We went to her bedroom. It was packed with patterns and material. She worked at a bank but ran a side business making hippie clothes that she sold at shows and online. I’d seen people like her at fests with their wares on display atop laid out blankets. I always thought them a a tad attractive and now here I was with one at three in the morning.
After the clothes I noticed a cage atop a stand at the foot of her bed. It was a rat, the preferred animal companion of jam band hippies. I’ve had a lifelong fear of rodents and distaste for anyone who adores them. I immediately felt uncomfortable with this creature in the room. She tried convincing me of its cuteness and offered to take it from the cage to show me. I didn’t even want to look. I could hear it crawling through its chips, sucking water off the feeder. With this as our soundtrack we peeled off pants and crawled to bed.
We started kissing, the kind of kissing that’s manic, animalistic, pulling hair and biting necks. She turned from me to let me at her neck and back, my hands up her shirt on the front. I pressed against her panties in indication. She turned her head and told me she was on her period and would it be okay to skip the sex. I said yeah that’s cool, no worries. Sometimes that’s just the way it goes. At least I’d had a night of story trades and silly laughs. Earlier on she’d mentioned not sleeping with anyone since her ex. I didn’t mind bathing in blood and so figured he was the real reason. I understood the feeling and let the matter be.

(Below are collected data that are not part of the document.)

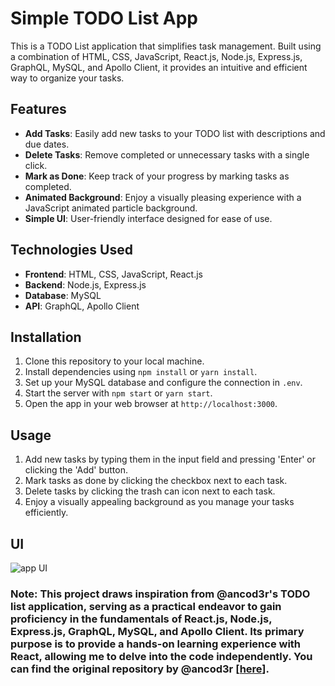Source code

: #  Simple TODO List App

This is a TODO List application that simplifies task management. Built using a combination of HTML, CSS, JavaScript, React.js, Node.js, Express.js, GraphQL, MySQL, and Apollo Client, it provides an intuitive and efficient way to organize your tasks.

## Features

- **Add Tasks**: Easily add new tasks to your TODO list with descriptions and due dates.
- **Delete Tasks**: Remove completed or unnecessary tasks with a single click.
- **Mark as Done**: Keep track of your progress by marking tasks as completed.
- **Animated Background**: Enjoy a visually pleasing experience with a JavaScript animated particle background.
- **Simple UI**: User-friendly interface designed for ease of use.

## Technologies Used

- **Frontend**: HTML, CSS, JavaScript, React.js
- **Backend**: Node.js, Express.js
- **Database**: MySQL
- **API**: GraphQL, Apollo Client

## Installation

1. Clone this repository to your local machine.
2. Install dependencies using `npm install` or `yarn install`.
3. Set up your MySQL database and configure the connection in `.env`.
4. Start the server with `npm start` or `yarn start`.
5. Open the app in your web browser at `http://localhost:3000`.

## Usage

1. Add new tasks by typing them in the input field and pressing 'Enter' or clicking the 'Add' button.
2. Mark tasks as done by clicking the checkbox next to each task.
3. Delete tasks by clicking the trash can icon next to each task.
4. Enjoy a visually appealing background as you manage your tasks efficiently.

## UI
![app UI](https://github.com/abdullah-w-21/TodoList-React-App/assets/81172855/cbbd5f42-14b1-4528-8327-671b2936d08d)



### Note: This project draws inspiration from @ancod3r's TODO list application, serving as a practical endeavor to gain proficiency in the fundamentals of React.js, Node.js, Express.js, GraphQL, MySQL, and Apollo Client. Its primary purpose is to provide a hands-on learning experience with React, allowing me to delve into the code independently. You can find the original repository by @ancod3r [[here](https://github.com/ancod3r/TodoList)]. 

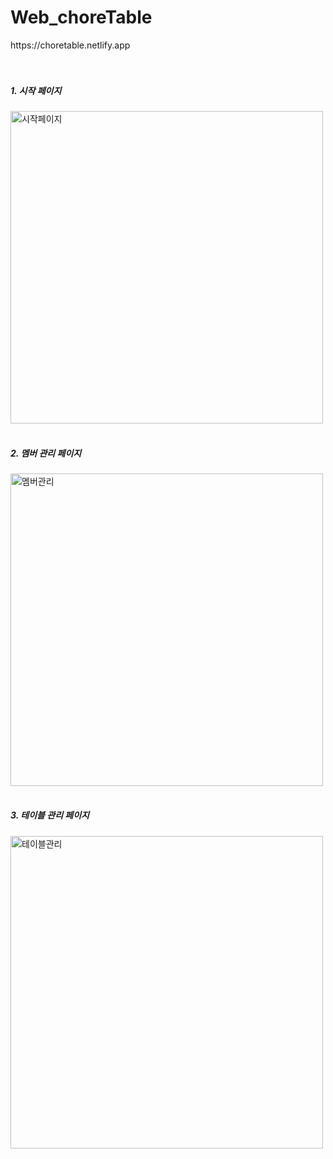 # Web_choreTable
<div>https://choretable.netlify.app</div>
<br/>
<br/>
<h5>1. 시작 페이지</h5>
<img width="500" alt="시작페이지" src="https://github.com/yymoongchi/Web_choreTable/assets/75613475/40bfe3b5-c3f5-4eec-9171-072969ac3229">
<br/>
<br/>
<h5>2. 멤버 관리 페이지</h5>
<img width="500" alt="멤버관리" src="https://github.com/yymoongchi/Web_choreTable/assets/75613475/3e9f8899-04e5-4a82-b7d4-f070690ed8b2">
<br/>
<br/>
<h5>3. 테이블 관리 페이지</h5>
<img width="500" alt="테이블관리" src="https://github.com/yymoongchi/Web_choreTable/assets/75613475/ecfec795-43c4-43d5-a93e-172d1f013946">
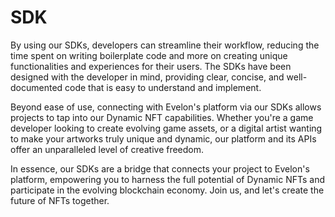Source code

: # SDK

By using our SDKs, developers can streamline their workflow, reducing the time spent on writing boilerplate code and more on creating unique functionalities and experiences for their users. The SDKs have been designed with the developer in mind, providing clear, concise, and well-documented code that is easy to understand and implement.

Beyond ease of use, connecting with Evelon's platform via our SDKs allows projects to tap into our Dynamic NFT capabilities. Whether you're a game developer looking to create evolving game assets, or a digital artist wanting to make your artworks truly unique and dynamic, our platform and its APIs offer an unparalleled level of creative freedom.

In essence, our SDKs are a bridge that connects your project to Evelon's platform, empowering you to harness the full potential of Dynamic NFTs and participate in the evolving blockchain economy. Join us, and let's create the future of NFTs together.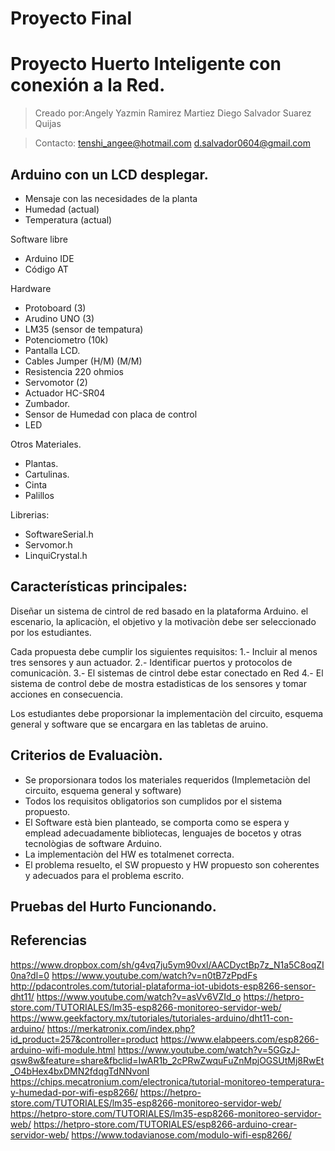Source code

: # Proyecto Final
# Proyecto Huerto Inteligente con conexión a la Red.
>Creado por:Angely Yazmin Ramirez Martiez
            Diego Salvador Suarez Quijas 

>Contacto: tenshi_angee@hotmail.com
           d.salvador0604@gmail.com
           
## Arduino con un LCD desplegar.
- Mensaje con las necesidades de la planta
- Humedad (actual)
- Temperatura (actual)
 
Software libre
- Arduino IDE
- Código AT

Hardware
- Protoboard (3)
- Arudino UNO (3)
- LM35 (sensor de tempatura)
- Potenciometro (10k)
- Pantalla LCD.
- Cables Jumper (H/M) (M/M)
- Resistencia 220 ohmios
- Servomotor (2)
- Actuador HC-SR04
- Zumbador.
- Sensor de Humedad con placa de control 
- LED

Otros Materiales.
- Plantas.
- Cartulinas.
- Cinta
- Palillos

Librerias:
- SoftwareSerial.h
- Servomor.h
- LinquiCrystal.h


## Características principales:
Diseñar un sistema de cintrol de red basado en la plataforma Arduino. el escenario, la aplicaciòn, el objetivo y la motivaciòn debe 
ser seleccionado por  los estudiantes.

Cada propuesta debe cumplir los siguientes requisitos:
1.- Incluir al menos tres sensores y aun actuador.
2.- Identificar puertos y protocolos de comunicaciòn.
3.- El sistemas de cintrol debe estar conectado en Red
4.- El sistema de control debe de mostra estadisticas de los sensores y tomar acciones en consecuencia.

Los estudiantes debe proporsionar la implementaciòn del circuito, esquema general y software  que se encargara en las 
tabletas de aruino.

## Criterios de Evaluaciòn.
- Se proporsionara todos los materiales requeridos (Implemetaciòn del circuito, esquema general y software)
- Todos los requisitos obligatorios son cumplidos por el sistema propuesto.
- El Software està bien planteado, se comporta como se espera y emplead adecuadamente bibliotecas, 
lenguajes de bocetos y otras tecnològias de software Arduino.
- La implementaciòn del HW es totalmenet correcta.
- El problema resuelto, el SW propuesto y HW propuesto son coherentes y adecuados para el problema escrito.

## Pruebas del Hurto Funcionando.

## Referencias
https://www.dropbox.com/sh/g4vq7ju5ym90vxl/AACDyctBp7z_N1a5C8oqZI0na?dl=0
https://www.youtube.com/watch?v=n0tB7zPpdFs
http://pdacontroles.com/tutorial-plataforma-iot-ubidots-esp8266-sensor-dht11/
https://www.youtube.com/watch?v=asVv6VZId_o
https://hetpro-store.com/TUTORIALES/lm35-esp8266-monitoreo-servidor-web/
https://www.geekfactory.mx/tutoriales/tutoriales-arduino/dht11-con-arduino/
https://merkatronix.com/index.php?id_product=257&controller=product
https://www.elabpeers.com/esp8266-arduino-wifi-module.html
https://www.youtube.com/watch?v=5GGzJ-qsw8w&feature=share&fbclid=IwAR1b_2cPRwZwquFuZnMpjOGSUtMj8RwEt_O4bHex4bxDMN2fdqgTdNNvonI
https://chips.mecatronium.com/electronica/tutorial-monitoreo-temperatura-y-humedad-por-wifi-esp8266/
https://hetpro-store.com/TUTORIALES/lm35-esp8266-monitoreo-servidor-web/
https://hetpro-store.com/TUTORIALES/lm35-esp8266-monitoreo-servidor-web/
https://hetpro-store.com/TUTORIALES/esp8266-arduino-crear-servidor-web/
https://www.todavianose.com/modulo-wifi-esp8266/

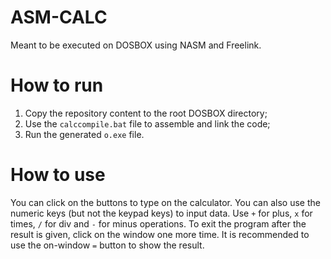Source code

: # ASM-CALC

Meant to be executed on DOSBOX using NASM and Freelink.

# How to run

1. Copy the repository content to the root DOSBOX directory;
1. Use the `calccompile.bat` file to assemble and link the code;
1. Run the generated `o.exe` file.

# How to use

You can click on the buttons to type on the calculator. You can also use the numeric keys (but not the keypad keys) to input data. Use `+` for plus, `x` for times, `/` for div and `-` for minus operations. To exit the program after the result is given, click on the window one more time. It is recommended to use the on-window `=` button to show the result.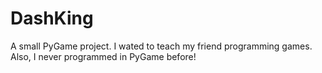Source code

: # DashKing
A small PyGame project. I wated to teach my friend programming games. Also, I never programmed in PyGame before!

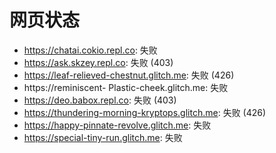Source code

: # 网页状态
- https://chatai.cokio.repl.co: 失败
- https://ask.skzey.repl.co: 失败 (403)
- https://leaf-relieved-chestnut.glitch.me: 失败 (426)
- https://reminiscent- Plastic-cheek.glitch.me: 失败
- https://deo.babox.repl.co: 失败 (403)
- https://thundering-morning-kryptops.glitch.me: 失败 (426)
- https://happy-pinnate-revolve.glitch.me: 失败
- https://special-tiny-run.glitch.me: 失败
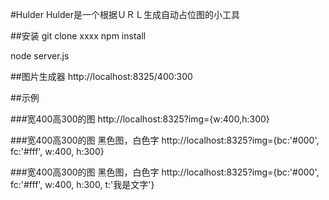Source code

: #Hulder
Hulder是一个根据ＵＲＬ生成自动占位图的小工具

##安装
git clone xxxx
npm install

node server.js

##图片生成器
http://localhost:8325/400:300

##示例

###宽400高300的图
http://localhost:8325?img={w:400,h:300}

###宽400高300的图 黑色图，白色字
http://localhost:8325?img={bc:'#000', fc:'#fff', w:400, h:300}

###宽400高300的图 黑色图，白色字
http://localhost:8325?img={bc:'#000', fc:'#fff', w:400, h:300, t:'我是文字'}
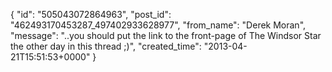  {
   "id": "505043072864963",
   "post_id": "462493170453287_497402933628977",
   "from_name": "Derek Moran",
   "message": "..you should put the link to the front-page of The Windsor Star the other day in this thread ;)",
   "created_time": "2013-04-21T15:51:53+0000"
 }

She went to sleep with my right hand resting on her breast, the rat still sucking water from its feeder. I squeezed her nipples once more, knowing this would be the last time I’d touch them. So much of sex is about the before and after and so it was fine to bypass the actual event. The internet’s so laden with lonely souls I knew it wouldn’t be long before I’d have a chance to try again.
I thought of the rat and how he’s locked away for life in his container, waiting for J to throw him affection. Always seeking more from others. Over time I learned to abandon this search in order to focus inward. To control when I look out. These internet hangs quell the lonely and give enough to get by. So I lay there in the dark, J snoring away, me unable to move for fear of waking her. I kissed her back a final time then closed my eyes. In time I drifted off to dreamland, her slurping rat the only one left still hoping for more.